A single mum of two, has joined forces with blood cancer charity to urge people from the black people to consider joining the Organ Donor Register.

It was just four years ago when Naomi’s youngest child found her collapsed on the kitchen floor.

Naomi Adams said: “I remember not feeling particularly well earlier that day, but like most mothers with 101 things to do, I soldiered on, focusing on the tasks I needed to get done.

“Cooking dinner was one of them.”

Ms Adams was immediately rushed by ambulance to the hospital.

It is her belief had it not been for her daughter finding her, she’s sure she wouldn’t be alive today to share her story.

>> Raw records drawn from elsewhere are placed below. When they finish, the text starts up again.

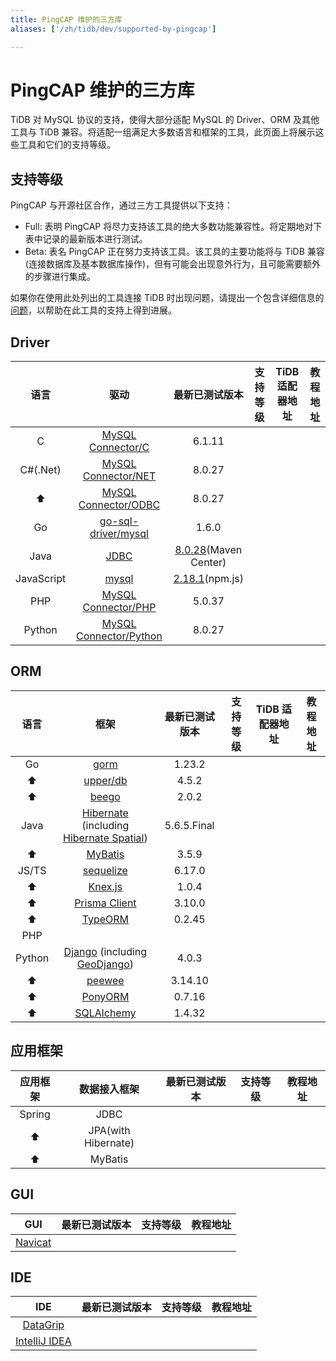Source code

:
 ```yaml
---
title: PingCAP 维护的三方库
aliases: ['/zh/tidb/dev/supported-by-pingcap']

---
```


# PingCAP 维护的三方库

TiDB 对 MySQL 协议的支持，使得大部分适配 MySQL 的 Driver、ORM 及其他工具与 TiDB 兼容。将适配一组满足大多数语言和框架的工具，此页面上将展示这些工具和它们的支持等级。

## 支持等级

PingCAP 与开源社区合作，通过三方工具提供以下支持：

- Full: 表明 PingCAP 将尽力支持该工具的绝大多数功能兼容性。将定期地对下表中记录的最新版本进行测试。
- Beta: 表名 PingCAP 正在努力支持该工具。该工具的主要功能将与 TiDB 兼容(连接数据库及基本数据库操作)，但有可能会出现意外行为，且可能需要额外的步骤进行集成。

如果你在使用此处列出的工具连接 TiDB 时出现问题，请提出一个包含详细信息的[问题](https://github.com/pingcap/tidb/issues/new?assignees=&labels=type%2Fquestion&template=general-question.md)，以帮助在此工具的支持上得到进展。

## Driver

|    语言    |                                   驱动                                   |                                        最新已测试版本                                        | 支持等级 | TiDB 适配器地址 | 教程地址 |
| :--------: | :----------------------------------------------------------------------: | :------------------------------------------------------------------------------------------: | :------: | :-------------: | :------: |
|     C      |      [MySQL Connector/C](https://downloads.mysql.com/archives/c-c/)      |                                            6.1.11                                            |
|  C#(.Net)  |    [MySQL Connector/NET](https://downloads.mysql.com/archives/c-net/)    |                                            8.0.27                                            |
|     ⬆️     |   [MySQL Connector/ODBC](https://downloads.mysql.com/archives/c-odbc/)   |                                            8.0.27                                            |
|     Go     | [go-sql-driver/mysql](https://pkg.go.dev/github.com/go-sql-driver/mysql) |                                            1.6.0                                             |
|    Java    |          [JDBC](https://dev.mysql.com/doc/connector-j/8.0/en/)           | [8.0.28](https://mvnrepository.com/artifact/mysql/mysql-connector-java/8.0.28)(Maven Center) |
| JavaScript |                [mysql](https://github.com/mysqljs/mysql)                 |                    [2.18.1](https://www.npmjs.com/package/mysql)(npm.js)                     |
|    PHP     |    [MySQL Connector/PHP](https://downloads.mysql.com/archives/c-php/)    |                                            5.0.37                                            |
|   Python   | [MySQL Connector/Python](https://downloads.mysql.com/archives/c-python/) |                                            8.0.27                                            |

## ORM

|  语言  |                                                                                     框架                                                                                      | 最新已测试版本 | 支持等级 | TiDB 适配器地址 | 教程地址 |
| :----: | :---------------------------------------------------------------------------------------------------------------------------------------------------------------------------: | :------------: | :------: | :-------------: | :------: |
|   Go   |                                                                    [gorm](https://github.com/go-gorm/gorm)                                                                    |     1.23.2     |
|   ⬆️   |                                                                    [upper/db](https://github.com/upper/db)                                                                    |     4.5.2      |
|   ⬆️   |                                                                    [beego](https://github.com/beego/beego)                                                                    |     2.0.2      |
|  Java  | [Hibernate](https://hibernate.org/orm/) (including [Hibernate Spatial](https://docs.jboss.org/hibernate/orm/current/userguide/html_single/Hibernate_User_Guide.html#spatial)) |  5.6.5.Final   |
|   ⬆️   |                                                                   [MyBatis](https://mybatis.org/mybatis-3/)                                                                   |     3.5.9      |
| JS/TS  |                                                             [sequelize](https://www.npmjs.com/package/sequelize)                                                              |     6.17.0     |
|   ⬆️   |                                                                        [Knex.js](https://knexjs.org/)                                                                         |     1.0.4      |
|   ⬆️   |                                                                    [Prisma Client](https://www.prisma.io/)                                                                    |     3.10.0     |
|   ⬆️   |                                                               [TypeORM](https://www.npmjs.com/package/typeorm)                                                                |     0.2.45     |
|  PHP   |
| Python |                          [Django](https://pypi.org/project/Django/) (including [GeoDjango](https://docs.djangoproject.com/en/4.0/ref/contrib/gis/))                           |     4.0.3      |
|   ⬆️   |                                                                 [peewee](https://github.com/coleifer/peewee/)                                                                 |    3.14.10     |
|   ⬆️   |                                                                        [PonyORM](https://ponyorm.org/)                                                                        |     0.7.16     |
|   ⬆️   |                                                                   [SQLAlchemy](https://www.sqlalchemy.org/)                                                                   |     1.4.32     |

## 应用框架

| 应用框架 |    数据接入框架     | 最新已测试版本 | 支持等级 | 教程地址 |
| :------: | :-----------------: | :------------: | :------: | :------: |
|  Spring  |        JDBC         |
|    ⬆️    | JPA(with Hibernate) |
|    ⬆️    |       MyBatis       |

## GUI

|                  GUI                   | 最新已测试版本 | 支持等级 | 教程地址 |
| :------------------------------------: | :------------: | :------: | :------: |
| [Navicat](https://www.navicat.com/en/) |

## IDE

|                       IDE                        | 最新已测试版本 | 支持等级 | 教程地址 |
| :----------------------------------------------: | :------------: | :------: | :------: |
| [DataGrip](https://www.jetbrains.com/datagrip/)  |
| [IntelliJ IDEA](https://www.jetbrains.com/idea/) |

Ms Adams was told without the rapid treatment she received on arrival at the hospital, she would have died.

She added: “I was given powerful steroids that left me feeling drowsy for the best part of three days.

“After I started to come down off the drugs, I was told - my kidneys failed.

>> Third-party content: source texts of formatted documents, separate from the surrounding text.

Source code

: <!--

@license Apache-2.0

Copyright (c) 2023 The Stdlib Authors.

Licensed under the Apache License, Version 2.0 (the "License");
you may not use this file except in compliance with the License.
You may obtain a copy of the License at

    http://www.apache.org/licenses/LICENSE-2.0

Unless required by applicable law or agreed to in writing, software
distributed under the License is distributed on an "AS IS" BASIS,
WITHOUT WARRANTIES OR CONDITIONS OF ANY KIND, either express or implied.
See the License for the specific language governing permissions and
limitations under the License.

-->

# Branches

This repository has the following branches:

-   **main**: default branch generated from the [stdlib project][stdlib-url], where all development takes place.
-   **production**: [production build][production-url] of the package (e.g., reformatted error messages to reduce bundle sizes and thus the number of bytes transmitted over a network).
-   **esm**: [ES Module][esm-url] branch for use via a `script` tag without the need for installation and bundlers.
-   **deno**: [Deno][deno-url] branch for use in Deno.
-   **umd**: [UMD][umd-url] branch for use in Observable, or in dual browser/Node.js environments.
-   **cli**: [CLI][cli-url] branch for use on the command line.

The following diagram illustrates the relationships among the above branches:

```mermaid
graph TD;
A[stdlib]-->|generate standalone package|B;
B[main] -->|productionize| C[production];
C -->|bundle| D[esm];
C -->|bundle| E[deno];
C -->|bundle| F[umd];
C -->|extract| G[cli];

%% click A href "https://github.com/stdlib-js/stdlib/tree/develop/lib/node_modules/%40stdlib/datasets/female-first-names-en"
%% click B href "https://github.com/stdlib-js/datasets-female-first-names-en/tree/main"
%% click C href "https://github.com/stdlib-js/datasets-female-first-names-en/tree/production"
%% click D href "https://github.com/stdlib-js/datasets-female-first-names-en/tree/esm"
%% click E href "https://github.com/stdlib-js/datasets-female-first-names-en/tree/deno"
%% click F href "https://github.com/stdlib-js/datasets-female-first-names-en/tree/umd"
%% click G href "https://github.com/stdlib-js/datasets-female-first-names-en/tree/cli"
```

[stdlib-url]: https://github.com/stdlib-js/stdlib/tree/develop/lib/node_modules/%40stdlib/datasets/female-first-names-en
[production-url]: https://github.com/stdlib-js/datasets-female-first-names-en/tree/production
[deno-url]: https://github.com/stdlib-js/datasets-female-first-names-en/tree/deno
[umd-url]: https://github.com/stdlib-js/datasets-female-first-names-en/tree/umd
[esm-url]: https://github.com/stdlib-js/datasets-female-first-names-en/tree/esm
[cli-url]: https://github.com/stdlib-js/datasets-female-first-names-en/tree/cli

“It turns out I had been suffering from an Acute Kidney Injury.”

Three years later Naomi was diagnosed with Kidney Failure.

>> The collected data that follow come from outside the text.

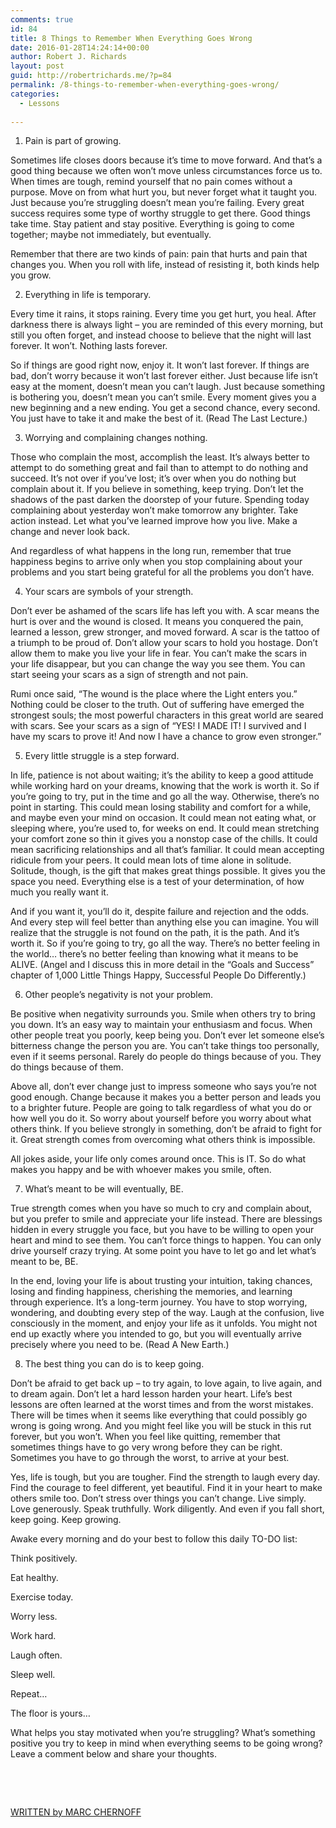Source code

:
 ```yaml
---
comments: true
id: 84
title: 8 Things to Remember When Everything Goes Wrong
date: 2016-01-28T14:24:14+00:00
author: Robert J. Richards
layout: post
guid: http://robertrichards.me/?p=84
permalink: /8-things-to-remember-when-everything-goes-wrong/
categories:
  - Lessons
  
---
```

1. Pain is part of growing.

Sometimes life closes doors because it’s time to move forward. And that’s a good thing because we often won’t move unless circumstances force us to. When times are tough, remind yourself that no pain comes without a purpose. Move on from what hurt you, but never forget what it taught you. Just because you’re struggling doesn’t mean you’re failing. Every great success requires some type of worthy struggle to get there. Good things take time. Stay patient and stay positive. Everything is going to come together; maybe not immediately, but eventually.

Remember that there are two kinds of pain: pain that hurts and pain that changes you. When you roll with life, instead of resisting it, both kinds help you grow.

<!--more-->

2. Everything in life is temporary.

Every time it rains, it stops raining. Every time you get hurt, you heal. After darkness there is always light – you are reminded of this every morning, but still you often forget, and instead choose to believe that the night will last forever. It won’t. Nothing lasts forever.

So if things are good right now, enjoy it. It won’t last forever. If things are bad, don’t worry because it won’t last forever either. Just because life isn’t easy at the moment, doesn’t mean you can’t laugh. Just because something is bothering you, doesn’t mean you can’t smile. Every moment gives you a new beginning and a new ending. You get a second chance, every second. You just have to take it and make the best of it. (Read The Last Lecture.)

3. Worrying and complaining changes nothing.

Those who complain the most, accomplish the least. It’s always better to attempt to do something great and fail than to attempt to do nothing and succeed. It’s not over if you’ve lost; it’s over when you do nothing but complain about it. If you believe in something, keep trying. Don’t let the shadows of the past darken the doorstep of your future. Spending today complaining about yesterday won’t make tomorrow any brighter. Take action instead. Let what you’ve learned improve how you live. Make a change and never look back.

And regardless of what happens in the long run, remember that true happiness begins to arrive only when you stop complaining about your problems and you start being grateful for all the problems you don’t have.

4. Your scars are symbols of your strength.

Don’t ever be ashamed of the scars life has left you with. A scar means the hurt is over and the wound is closed. It means you conquered the pain, learned a lesson, grew stronger, and moved forward. A scar is the tattoo of a triumph to be proud of. Don’t allow your scars to hold you hostage. Don’t allow them to make you live your life in fear. You can’t make the scars in your life disappear, but you can change the way you see them. You can start seeing your scars as a sign of strength and not pain.

Rumi once said, “The wound is the place where the Light enters you.” Nothing could be closer to the truth. Out of suffering have emerged the strongest souls; the most powerful characters in this great world are seared with scars. See your scars as a sign of “YES! I MADE IT! I survived and I have my scars to prove it! And now I have a chance to grow even stronger.”

5. Every little struggle is a step forward.

In life, patience is not about waiting; it’s the ability to keep a good attitude while working hard on your dreams, knowing that the work is worth it. So if you’re going to try, put in the time and go all the way. Otherwise, there’s no point in starting. This could mean losing stability and comfort for a while, and maybe even your mind on occasion. It could mean not eating what, or sleeping where, you’re used to, for weeks on end. It could mean stretching your comfort zone so thin it gives you a nonstop case of the chills. It could mean sacrificing relationships and all that’s familiar. It could mean accepting ridicule from your peers. It could mean lots of time alone in solitude. Solitude, though, is the gift that makes great things possible. It gives you the space you need. Everything else is a test of your determination, of how much you really want it.

And if you want it, you’ll do it, despite failure and rejection and the odds. And every step will feel better than anything else you can imagine. You will realize that the struggle is not found on the path, it is the path. And it’s worth it. So if you’re going to try, go all the way. There’s no better feeling in the world… there’s no better feeling than knowing what it means to be ALIVE. (Angel and I discuss this in more detail in the “Goals and Success” chapter of 1,000 Little Things Happy, Successful People Do Differently.)

6. Other people’s negativity is not your problem.

Be positive when negativity surrounds you. Smile when others try to bring you down. It’s an easy way to maintain your enthusiasm and focus. When other people treat you poorly, keep being you. Don’t ever let someone else’s bitterness change the person you are. You can’t take things too personally, even if it seems personal. Rarely do people do things because of you. They do things because of them.

Above all, don’t ever change just to impress someone who says you’re not good enough. Change because it makes you a better person and leads you to a brighter future. People are going to talk regardless of what you do or how well you do it. So worry about yourself before you worry about what others think. If you believe strongly in something, don’t be afraid to fight for it. Great strength comes from overcoming what others think is impossible.

All jokes aside, your life only comes around once. This is IT. So do what makes you happy and be with whoever makes you smile, often.

7. What’s meant to be will eventually, BE.

True strength comes when you have so much to cry and complain about, but you prefer to smile and appreciate your life instead. There are blessings hidden in every struggle you face, but you have to be willing to open your heart and mind to see them. You can’t force things to happen. You can only drive yourself crazy trying. At some point you have to let go and let what’s meant to be, BE.

In the end, loving your life is about trusting your intuition, taking chances, losing and finding happiness, cherishing the memories, and learning through experience. It’s a long-term journey. You have to stop worrying, wondering, and doubting every step of the way. Laugh at the confusion, live consciously in the moment, and enjoy your life as it unfolds. You might not end up exactly where you intended to go, but you will eventually arrive precisely where you need to be. (Read A New Earth.)

8. The best thing you can do is to keep going.

Don’t be afraid to get back up – to try again, to love again, to live again, and to dream again. Don’t let a hard lesson harden your heart. Life’s best lessons are often learned at the worst times and from the worst mistakes. There will be times when it seems like everything that could possibly go wrong is going wrong. And you might feel like you will be stuck in this rut forever, but you won’t. When you feel like quitting, remember that sometimes things have to go very wrong before they can be right. Sometimes you have to go through the worst, to arrive at your best.

Yes, life is tough, but you are tougher. Find the strength to laugh every day. Find the courage to feel different, yet beautiful. Find it in your heart to make others smile too. Don’t stress over things you can’t change. Live simply. Love generously. Speak truthfully. Work diligently. And even if you fall short, keep going. Keep growing.

Awake every morning and do your best to follow this daily TO-DO list:

Think positively.
  
Eat healthy.
  
Exercise today.
  
Worry less.
  
Work hard.
  
Laugh often.
  
Sleep well.
  
Repeat…

The floor is yours…

What helps you stay motivated when you’re struggling? What’s something positive you try to keep in mind when everything seems to be going wrong? Leave a comment below and share your thoughts.

&nbsp;

&nbsp;

[WRITTEN by MARC CHERNOFF](http://www.marcandangel.com/2014/01/08/8-things-to-remember-when-everything-goes-wrong/)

Ms Adams adds “My thoughts started racing as question upon question darted back and forth through my mind.

“What's going to happen to my children? How am I going to tell the children? So many questions.

“I could feel myself starting to well up, eyes blurred with tears, it's a moment that will live with me forever.”

Soon after, Ms Adams was urgently referred to be enrolled into the Organ Transplant Program in the hope a matched kidney donor could be found to save her life.

Over 1,800 black, Asian and minority ethnic patients are currently waiting for a transplant and will have to wait significantly longer for a successful match than white patients – this is due to the lack of donors who provide organs when they die.

Only 114 black patients donated organs when they died last year.